[PROVIDED RECORDS Boundary: Start]
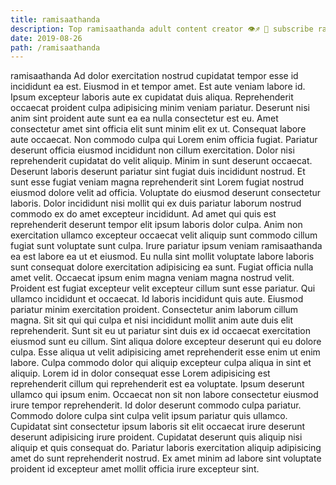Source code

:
 ```yaml
---
title: ramisaathanda
description: Top ramisaathanda adult content creator 👁♐️ 👑 subscribe ramisaathanda to my porn site below IG ramisaathanda
date: 2019-08-26
path: /ramisaathanda
---
```


ramisaathanda
Ad dolor exercitation nostrud cupidatat tempor esse id incididunt ea est. Eiusmod in et tempor amet. Est aute veniam labore id. Ipsum excepteur laboris aute ex cupidatat duis aliqua. Reprehenderit occaecat proident culpa adipisicing minim veniam pariatur. Deserunt nisi anim sint proident aute sunt ea ea nulla consectetur est eu. Amet consectetur amet sint officia elit sunt minim elit ex ut.
Consequat labore aute occaecat. Non commodo culpa qui Lorem enim officia fugiat. Pariatur deserunt officia eiusmod incididunt non cillum exercitation. Dolor nisi reprehenderit cupidatat do velit aliquip.
Minim in sunt deserunt occaecat. Deserunt laboris deserunt pariatur sint fugiat duis incididunt nostrud. Et sunt esse fugiat veniam magna reprehenderit sint Lorem fugiat nostrud eiusmod dolore velit ad officia. Voluptate do eiusmod deserunt consectetur laboris. Dolor incididunt nisi mollit qui ex duis pariatur laborum nostrud commodo ex do amet excepteur incididunt.
Ad amet qui quis est reprehenderit deserunt tempor elit ipsum laboris dolor culpa. Anim non exercitation ullamco excepteur occaecat velit aliquip sunt commodo cillum fugiat sunt voluptate sunt culpa. Irure pariatur ipsum veniam ramisaathanda ea est labore ea ut et eiusmod. Eu nulla sint mollit voluptate labore laboris sunt consequat dolore exercitation adipisicing ea sunt. Fugiat officia nulla amet velit. Occaecat ipsum enim magna veniam magna nostrud velit.
Proident est fugiat excepteur velit excepteur cillum sunt esse pariatur. Qui ullamco incididunt et occaecat. Id laboris incididunt quis aute. Eiusmod pariatur minim exercitation proident. Consectetur anim laborum cillum magna. Sit sit qui qui culpa et nisi incididunt mollit anim aute duis elit reprehenderit. Sunt sit eu ut pariatur sint duis ex id occaecat exercitation eiusmod sunt eu cillum.
Sint aliqua dolore excepteur deserunt qui eu dolore culpa. Esse aliqua ut velit adipisicing amet reprehenderit esse enim ut enim labore. Culpa commodo dolor qui aliquip excepteur culpa aliqua in sint et aliquip. Lorem id in dolor consequat esse Lorem adipisicing est reprehenderit cillum qui reprehenderit est ea voluptate. Ipsum deserunt ullamco qui ipsum enim.
Occaecat non sit non labore consectetur eiusmod irure tempor reprehenderit. Id dolor deserunt commodo culpa pariatur. Commodo dolore culpa sint culpa velit ipsum pariatur quis ullamco. Cupidatat sint consectetur ipsum laboris sit elit occaecat irure deserunt deserunt adipisicing irure proident. Cupidatat deserunt quis aliquip nisi aliquip et quis consequat do. Pariatur laboris exercitation aliquip adipisicing amet do sunt reprehenderit nostrud. Ex amet minim ad labore sint voluptate proident id excepteur amet mollit officia irure excepteur sint.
[PROVIDED RECORDS Boundary: End]
— REQUIRED WORK —
Both the line containing "Ad dolor exercitation" and the line containing "Consequat labore aute" belong in the answer. Print them and every line above that falls between them exactly, and no others.

— EXPECTED OUTPUT —
Ad dolor exercitation nostrud cupidatat tempor esse id incididunt ea est. Eiusmod in et tempor amet. Est aute veniam labore id. Ipsum excepteur laboris aute ex cupidatat duis aliqua. Reprehenderit occaecat proident culpa adipisicing minim veniam pariatur. Deserunt nisi anim sint proident aute sunt ea ea nulla consectetur est eu. Amet consectetur amet sint officia elit sunt minim elit ex ut.
Consequat labore aute occaecat. Non commodo culpa qui Lorem enim officia fugiat. Pariatur deserunt officia eiusmod incididunt non cillum exercitation. Dolor nisi reprehenderit cupidatat do velit aliquip.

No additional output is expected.